Could you copy, exactly as written, every line from the first line of the records through the one containing "Drilldown:Browser$\rightarrow$"?

[Recorded data]
BEGIN

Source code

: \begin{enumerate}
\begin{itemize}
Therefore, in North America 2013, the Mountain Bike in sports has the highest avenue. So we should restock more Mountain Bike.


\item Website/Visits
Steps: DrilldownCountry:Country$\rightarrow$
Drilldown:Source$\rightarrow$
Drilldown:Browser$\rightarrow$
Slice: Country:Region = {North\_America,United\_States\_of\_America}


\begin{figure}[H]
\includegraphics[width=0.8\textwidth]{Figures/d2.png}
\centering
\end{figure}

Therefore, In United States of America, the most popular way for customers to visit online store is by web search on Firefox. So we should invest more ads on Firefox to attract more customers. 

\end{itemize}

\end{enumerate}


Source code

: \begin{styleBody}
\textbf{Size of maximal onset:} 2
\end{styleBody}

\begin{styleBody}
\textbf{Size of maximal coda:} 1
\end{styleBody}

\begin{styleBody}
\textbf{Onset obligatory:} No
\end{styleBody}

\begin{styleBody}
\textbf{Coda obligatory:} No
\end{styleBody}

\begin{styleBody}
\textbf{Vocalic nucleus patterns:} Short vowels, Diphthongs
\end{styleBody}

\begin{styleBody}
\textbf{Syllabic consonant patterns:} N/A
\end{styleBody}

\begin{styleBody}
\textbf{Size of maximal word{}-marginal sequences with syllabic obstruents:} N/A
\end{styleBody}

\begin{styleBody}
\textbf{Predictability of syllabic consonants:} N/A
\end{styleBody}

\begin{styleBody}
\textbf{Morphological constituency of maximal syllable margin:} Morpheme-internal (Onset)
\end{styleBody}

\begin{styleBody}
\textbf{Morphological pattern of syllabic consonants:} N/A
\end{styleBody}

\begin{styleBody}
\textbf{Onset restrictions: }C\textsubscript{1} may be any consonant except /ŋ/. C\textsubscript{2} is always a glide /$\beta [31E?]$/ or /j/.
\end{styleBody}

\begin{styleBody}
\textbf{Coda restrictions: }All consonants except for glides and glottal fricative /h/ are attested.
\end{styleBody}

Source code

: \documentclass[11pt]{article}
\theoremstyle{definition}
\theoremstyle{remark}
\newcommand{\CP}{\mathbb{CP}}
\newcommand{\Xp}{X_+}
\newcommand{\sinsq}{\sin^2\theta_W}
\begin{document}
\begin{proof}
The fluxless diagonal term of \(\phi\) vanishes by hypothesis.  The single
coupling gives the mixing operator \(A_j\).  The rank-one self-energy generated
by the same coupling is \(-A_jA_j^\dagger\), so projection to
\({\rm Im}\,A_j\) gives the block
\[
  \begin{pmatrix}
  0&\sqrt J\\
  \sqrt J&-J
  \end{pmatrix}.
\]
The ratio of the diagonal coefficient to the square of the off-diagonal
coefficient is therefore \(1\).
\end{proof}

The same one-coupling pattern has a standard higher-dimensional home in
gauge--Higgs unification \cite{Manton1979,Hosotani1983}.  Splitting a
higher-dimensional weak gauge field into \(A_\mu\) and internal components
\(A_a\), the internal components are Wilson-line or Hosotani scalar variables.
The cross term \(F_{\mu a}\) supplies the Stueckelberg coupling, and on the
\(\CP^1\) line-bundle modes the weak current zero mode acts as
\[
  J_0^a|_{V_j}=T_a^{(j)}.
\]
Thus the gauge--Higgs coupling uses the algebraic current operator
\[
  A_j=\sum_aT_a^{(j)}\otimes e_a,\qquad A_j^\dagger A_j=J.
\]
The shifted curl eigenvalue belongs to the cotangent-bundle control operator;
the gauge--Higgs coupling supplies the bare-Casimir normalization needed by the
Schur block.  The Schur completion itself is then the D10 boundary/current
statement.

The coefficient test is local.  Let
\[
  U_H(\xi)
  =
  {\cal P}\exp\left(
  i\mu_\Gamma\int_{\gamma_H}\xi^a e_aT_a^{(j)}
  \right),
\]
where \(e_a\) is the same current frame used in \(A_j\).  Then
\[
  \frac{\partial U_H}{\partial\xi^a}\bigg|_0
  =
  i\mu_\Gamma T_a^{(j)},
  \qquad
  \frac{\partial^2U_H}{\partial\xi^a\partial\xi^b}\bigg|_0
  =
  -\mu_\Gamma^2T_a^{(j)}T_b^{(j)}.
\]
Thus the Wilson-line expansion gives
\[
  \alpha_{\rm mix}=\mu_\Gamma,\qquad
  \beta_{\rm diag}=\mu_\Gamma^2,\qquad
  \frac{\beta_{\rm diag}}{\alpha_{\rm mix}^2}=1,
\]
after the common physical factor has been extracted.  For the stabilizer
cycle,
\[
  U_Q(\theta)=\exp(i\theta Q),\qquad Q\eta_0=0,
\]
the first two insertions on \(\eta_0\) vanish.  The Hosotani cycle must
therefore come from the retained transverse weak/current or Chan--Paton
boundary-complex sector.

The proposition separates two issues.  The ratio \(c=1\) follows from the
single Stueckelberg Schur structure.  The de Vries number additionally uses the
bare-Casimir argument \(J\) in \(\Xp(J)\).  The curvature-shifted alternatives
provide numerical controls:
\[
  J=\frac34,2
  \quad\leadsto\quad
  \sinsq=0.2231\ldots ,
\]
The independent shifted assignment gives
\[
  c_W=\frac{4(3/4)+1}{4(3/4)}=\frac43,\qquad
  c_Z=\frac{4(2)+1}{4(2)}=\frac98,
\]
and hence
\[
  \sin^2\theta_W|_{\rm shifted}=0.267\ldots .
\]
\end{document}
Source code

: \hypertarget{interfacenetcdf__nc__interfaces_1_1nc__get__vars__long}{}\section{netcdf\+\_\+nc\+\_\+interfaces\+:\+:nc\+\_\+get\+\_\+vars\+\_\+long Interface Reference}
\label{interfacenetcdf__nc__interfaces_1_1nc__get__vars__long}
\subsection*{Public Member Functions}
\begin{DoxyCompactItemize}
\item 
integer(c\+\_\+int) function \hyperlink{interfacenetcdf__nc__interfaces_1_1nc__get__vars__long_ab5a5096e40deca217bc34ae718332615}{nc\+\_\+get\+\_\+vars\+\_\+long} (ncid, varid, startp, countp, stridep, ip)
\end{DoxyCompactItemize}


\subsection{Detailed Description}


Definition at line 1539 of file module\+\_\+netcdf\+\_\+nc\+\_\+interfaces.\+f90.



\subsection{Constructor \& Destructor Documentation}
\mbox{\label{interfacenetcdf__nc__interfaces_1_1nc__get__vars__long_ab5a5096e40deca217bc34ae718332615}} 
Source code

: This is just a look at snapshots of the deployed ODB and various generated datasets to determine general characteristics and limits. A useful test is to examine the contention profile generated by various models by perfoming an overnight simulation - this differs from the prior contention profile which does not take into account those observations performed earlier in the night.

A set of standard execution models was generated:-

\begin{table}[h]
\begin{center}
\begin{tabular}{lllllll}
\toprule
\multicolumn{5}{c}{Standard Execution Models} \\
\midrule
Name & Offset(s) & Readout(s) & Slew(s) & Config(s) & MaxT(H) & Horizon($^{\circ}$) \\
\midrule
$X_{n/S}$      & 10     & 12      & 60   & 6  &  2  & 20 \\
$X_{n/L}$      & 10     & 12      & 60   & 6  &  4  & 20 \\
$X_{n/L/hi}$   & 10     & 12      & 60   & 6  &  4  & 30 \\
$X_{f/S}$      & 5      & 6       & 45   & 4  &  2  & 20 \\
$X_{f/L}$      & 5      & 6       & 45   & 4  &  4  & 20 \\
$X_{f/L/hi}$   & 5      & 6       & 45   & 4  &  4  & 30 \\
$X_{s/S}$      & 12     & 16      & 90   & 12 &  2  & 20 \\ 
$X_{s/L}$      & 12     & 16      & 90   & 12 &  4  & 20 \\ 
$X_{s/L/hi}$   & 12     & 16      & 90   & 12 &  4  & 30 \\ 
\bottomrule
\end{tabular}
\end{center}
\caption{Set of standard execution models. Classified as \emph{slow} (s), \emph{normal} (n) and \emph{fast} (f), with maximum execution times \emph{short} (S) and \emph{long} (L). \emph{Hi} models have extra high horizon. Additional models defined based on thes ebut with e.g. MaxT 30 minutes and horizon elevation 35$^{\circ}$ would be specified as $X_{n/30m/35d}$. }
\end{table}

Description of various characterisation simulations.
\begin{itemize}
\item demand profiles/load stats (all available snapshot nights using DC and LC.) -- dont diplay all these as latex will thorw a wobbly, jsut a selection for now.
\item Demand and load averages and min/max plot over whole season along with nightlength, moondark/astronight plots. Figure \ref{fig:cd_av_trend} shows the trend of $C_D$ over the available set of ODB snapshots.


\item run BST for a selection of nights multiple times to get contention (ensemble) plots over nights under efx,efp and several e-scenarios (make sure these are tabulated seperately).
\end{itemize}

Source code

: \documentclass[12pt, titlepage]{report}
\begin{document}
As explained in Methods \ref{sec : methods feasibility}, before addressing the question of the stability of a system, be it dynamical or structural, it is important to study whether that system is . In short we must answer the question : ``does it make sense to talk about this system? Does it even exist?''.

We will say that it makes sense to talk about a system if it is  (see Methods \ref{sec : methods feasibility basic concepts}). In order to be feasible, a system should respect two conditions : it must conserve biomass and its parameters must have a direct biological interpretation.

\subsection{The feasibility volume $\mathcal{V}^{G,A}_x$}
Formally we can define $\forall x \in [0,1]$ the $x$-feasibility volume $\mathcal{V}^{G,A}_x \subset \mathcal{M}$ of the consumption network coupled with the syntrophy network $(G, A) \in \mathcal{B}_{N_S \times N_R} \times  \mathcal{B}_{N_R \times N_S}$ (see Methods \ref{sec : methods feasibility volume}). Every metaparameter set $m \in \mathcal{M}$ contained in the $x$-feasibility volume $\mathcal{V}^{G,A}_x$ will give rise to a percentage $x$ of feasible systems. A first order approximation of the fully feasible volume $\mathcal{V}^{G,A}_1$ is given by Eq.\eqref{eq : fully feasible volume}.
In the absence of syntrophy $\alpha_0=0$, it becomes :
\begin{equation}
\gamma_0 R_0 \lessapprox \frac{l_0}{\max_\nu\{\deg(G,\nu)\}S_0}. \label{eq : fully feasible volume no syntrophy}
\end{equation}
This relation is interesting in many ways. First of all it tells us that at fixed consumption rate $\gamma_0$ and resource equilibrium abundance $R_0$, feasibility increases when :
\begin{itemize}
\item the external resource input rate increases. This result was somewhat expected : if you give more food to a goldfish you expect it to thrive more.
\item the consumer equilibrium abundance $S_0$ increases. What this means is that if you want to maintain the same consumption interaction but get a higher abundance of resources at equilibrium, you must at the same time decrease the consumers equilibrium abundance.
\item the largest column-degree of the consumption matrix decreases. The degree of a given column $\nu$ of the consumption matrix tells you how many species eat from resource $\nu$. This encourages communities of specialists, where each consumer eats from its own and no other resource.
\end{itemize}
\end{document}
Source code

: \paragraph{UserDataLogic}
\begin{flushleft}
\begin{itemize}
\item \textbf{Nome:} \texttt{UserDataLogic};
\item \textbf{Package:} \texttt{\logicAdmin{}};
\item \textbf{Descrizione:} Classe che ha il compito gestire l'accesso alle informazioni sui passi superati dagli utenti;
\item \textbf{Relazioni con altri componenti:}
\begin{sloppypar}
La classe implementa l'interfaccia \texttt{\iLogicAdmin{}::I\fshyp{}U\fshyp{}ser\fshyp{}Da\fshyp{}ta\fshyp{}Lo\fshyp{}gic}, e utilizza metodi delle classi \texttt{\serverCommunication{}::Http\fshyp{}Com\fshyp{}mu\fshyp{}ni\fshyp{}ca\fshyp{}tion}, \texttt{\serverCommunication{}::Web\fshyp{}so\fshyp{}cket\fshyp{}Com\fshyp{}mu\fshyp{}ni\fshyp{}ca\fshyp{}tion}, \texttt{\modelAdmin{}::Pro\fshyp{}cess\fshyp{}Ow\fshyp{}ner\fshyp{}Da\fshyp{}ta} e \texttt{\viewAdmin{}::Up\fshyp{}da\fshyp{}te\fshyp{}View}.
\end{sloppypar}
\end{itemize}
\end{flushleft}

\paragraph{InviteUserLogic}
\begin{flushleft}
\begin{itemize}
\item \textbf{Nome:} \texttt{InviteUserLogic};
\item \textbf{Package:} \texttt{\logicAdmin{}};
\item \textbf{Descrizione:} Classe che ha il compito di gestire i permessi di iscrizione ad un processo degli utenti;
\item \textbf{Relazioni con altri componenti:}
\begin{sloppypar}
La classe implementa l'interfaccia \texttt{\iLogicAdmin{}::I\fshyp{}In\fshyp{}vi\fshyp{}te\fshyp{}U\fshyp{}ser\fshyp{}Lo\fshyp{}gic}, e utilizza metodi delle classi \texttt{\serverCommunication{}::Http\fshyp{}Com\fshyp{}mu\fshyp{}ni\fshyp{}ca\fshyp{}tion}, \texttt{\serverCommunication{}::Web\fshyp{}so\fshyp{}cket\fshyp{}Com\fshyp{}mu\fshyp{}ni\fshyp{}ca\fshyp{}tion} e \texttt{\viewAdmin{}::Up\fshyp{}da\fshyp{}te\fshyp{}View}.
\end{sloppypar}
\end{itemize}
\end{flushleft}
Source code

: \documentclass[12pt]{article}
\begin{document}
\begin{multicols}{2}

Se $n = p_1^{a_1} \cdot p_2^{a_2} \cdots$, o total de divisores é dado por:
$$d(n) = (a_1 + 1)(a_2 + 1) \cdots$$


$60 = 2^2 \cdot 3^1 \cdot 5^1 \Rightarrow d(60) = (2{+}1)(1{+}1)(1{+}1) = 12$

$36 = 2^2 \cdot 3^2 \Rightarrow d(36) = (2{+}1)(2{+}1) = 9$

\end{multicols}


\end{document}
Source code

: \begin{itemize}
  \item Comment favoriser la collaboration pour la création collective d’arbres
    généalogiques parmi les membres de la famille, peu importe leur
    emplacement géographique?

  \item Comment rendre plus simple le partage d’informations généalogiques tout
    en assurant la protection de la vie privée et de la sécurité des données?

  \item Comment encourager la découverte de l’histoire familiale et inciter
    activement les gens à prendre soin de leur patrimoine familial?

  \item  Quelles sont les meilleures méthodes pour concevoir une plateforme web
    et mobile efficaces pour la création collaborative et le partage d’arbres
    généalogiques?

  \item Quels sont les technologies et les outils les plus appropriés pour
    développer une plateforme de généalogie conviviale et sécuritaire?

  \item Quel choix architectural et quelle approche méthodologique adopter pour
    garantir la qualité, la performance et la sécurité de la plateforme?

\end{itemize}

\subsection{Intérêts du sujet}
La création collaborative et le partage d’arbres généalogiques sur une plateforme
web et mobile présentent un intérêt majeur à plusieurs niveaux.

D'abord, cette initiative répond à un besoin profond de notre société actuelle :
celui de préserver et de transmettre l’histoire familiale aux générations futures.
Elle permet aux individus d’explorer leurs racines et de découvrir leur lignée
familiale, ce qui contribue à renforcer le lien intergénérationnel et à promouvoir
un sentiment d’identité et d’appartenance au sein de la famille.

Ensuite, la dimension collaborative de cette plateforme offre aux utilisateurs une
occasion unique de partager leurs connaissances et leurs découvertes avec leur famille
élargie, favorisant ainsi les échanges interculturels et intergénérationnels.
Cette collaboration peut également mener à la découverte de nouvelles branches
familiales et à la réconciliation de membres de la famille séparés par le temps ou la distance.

END

- ANSWER TO THIS TASK
Source code

: \begin{enumerate}
\begin{itemize}
Therefore, in North America 2013, the Mountain Bike in sports has the highest avenue. So we should restock more Mountain Bike.


\item Website/Visits
Steps: DrilldownCountry:Country$\rightarrow$
Drilldown:Source$\rightarrow$
Drilldown:Browser$\rightarrow$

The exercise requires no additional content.